[Collected data]
= = = = =

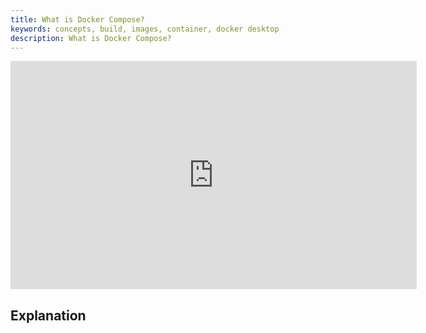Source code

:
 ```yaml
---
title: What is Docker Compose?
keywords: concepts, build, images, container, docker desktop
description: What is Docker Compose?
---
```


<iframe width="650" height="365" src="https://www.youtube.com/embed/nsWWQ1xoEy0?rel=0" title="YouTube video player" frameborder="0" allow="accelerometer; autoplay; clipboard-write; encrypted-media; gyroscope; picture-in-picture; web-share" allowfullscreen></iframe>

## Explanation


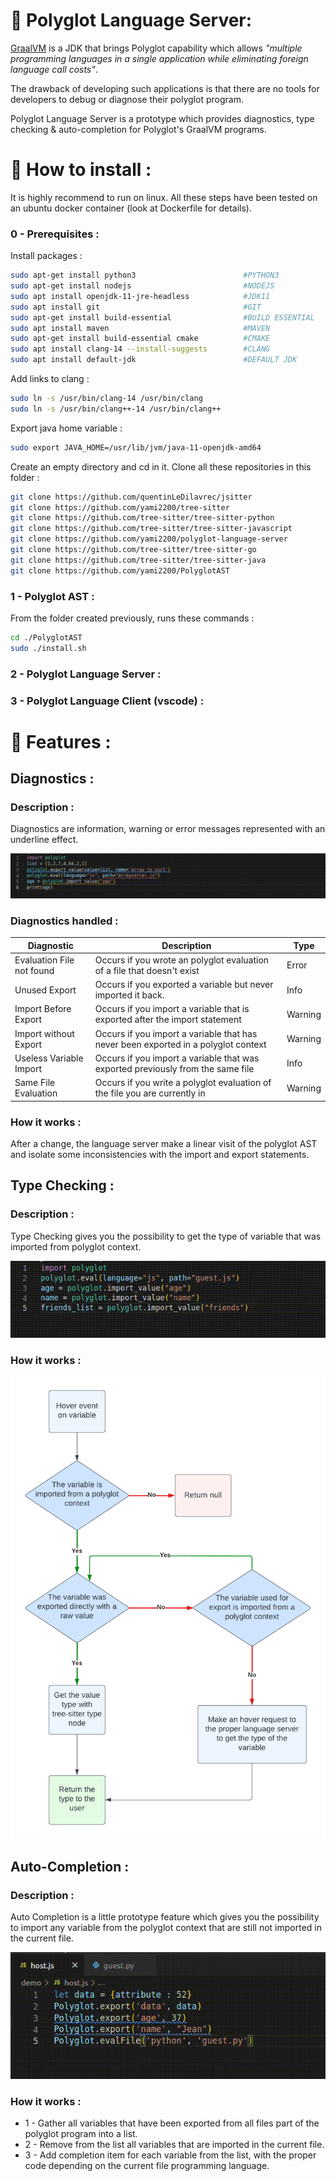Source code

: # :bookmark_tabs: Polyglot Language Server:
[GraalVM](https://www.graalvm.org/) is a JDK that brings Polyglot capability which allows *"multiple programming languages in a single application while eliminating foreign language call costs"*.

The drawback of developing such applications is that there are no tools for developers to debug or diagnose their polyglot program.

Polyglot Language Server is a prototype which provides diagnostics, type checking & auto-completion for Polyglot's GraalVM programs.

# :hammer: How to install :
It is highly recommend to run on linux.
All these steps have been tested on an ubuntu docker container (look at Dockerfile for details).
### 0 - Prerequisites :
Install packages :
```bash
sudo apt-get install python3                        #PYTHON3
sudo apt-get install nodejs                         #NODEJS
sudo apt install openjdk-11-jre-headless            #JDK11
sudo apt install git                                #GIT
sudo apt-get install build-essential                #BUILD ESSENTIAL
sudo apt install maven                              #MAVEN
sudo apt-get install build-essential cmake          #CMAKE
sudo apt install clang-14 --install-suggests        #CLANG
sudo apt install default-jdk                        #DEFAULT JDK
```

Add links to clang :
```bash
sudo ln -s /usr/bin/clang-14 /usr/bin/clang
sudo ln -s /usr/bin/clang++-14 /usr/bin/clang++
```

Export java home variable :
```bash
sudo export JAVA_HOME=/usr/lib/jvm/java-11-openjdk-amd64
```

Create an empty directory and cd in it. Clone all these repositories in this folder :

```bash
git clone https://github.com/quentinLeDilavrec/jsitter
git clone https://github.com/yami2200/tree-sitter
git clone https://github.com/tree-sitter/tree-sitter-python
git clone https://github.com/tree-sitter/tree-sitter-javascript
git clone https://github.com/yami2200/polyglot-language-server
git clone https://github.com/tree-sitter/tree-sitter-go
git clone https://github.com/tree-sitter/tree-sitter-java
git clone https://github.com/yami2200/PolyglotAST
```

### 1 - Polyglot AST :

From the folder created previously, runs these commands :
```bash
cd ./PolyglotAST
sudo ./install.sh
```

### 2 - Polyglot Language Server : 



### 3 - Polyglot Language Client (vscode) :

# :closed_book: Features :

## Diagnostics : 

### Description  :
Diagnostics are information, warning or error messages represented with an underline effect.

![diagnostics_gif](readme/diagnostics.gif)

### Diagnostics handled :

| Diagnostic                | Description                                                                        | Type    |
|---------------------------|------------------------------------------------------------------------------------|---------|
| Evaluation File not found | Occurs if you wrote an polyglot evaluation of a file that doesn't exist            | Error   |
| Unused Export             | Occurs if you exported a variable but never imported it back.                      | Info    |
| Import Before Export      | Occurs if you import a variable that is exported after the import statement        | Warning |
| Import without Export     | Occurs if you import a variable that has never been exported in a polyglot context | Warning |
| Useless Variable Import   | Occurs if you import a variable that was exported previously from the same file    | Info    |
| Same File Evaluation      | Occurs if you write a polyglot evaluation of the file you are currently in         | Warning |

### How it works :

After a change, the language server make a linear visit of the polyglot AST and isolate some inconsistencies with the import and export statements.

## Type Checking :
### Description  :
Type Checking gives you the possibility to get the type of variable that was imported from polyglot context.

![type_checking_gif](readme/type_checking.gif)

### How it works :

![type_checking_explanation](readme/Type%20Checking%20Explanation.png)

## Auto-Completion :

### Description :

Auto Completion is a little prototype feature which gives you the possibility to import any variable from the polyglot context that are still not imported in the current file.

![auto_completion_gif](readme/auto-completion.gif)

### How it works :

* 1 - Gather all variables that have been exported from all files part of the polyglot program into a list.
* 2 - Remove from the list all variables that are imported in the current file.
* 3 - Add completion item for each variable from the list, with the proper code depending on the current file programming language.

= = = = =

### The task
Starting at the line that has "context | Warning |" in the records above, restate word for word every line until the one that has "Useless Variable Import", and include that one as well.

### Solution for this task
| Import without Export     | Occurs if you import a variable that has never been exported in a polyglot context | Warning |
| Useless Variable Import   | Occurs if you import a variable that was exported previously from the same file    | Info    |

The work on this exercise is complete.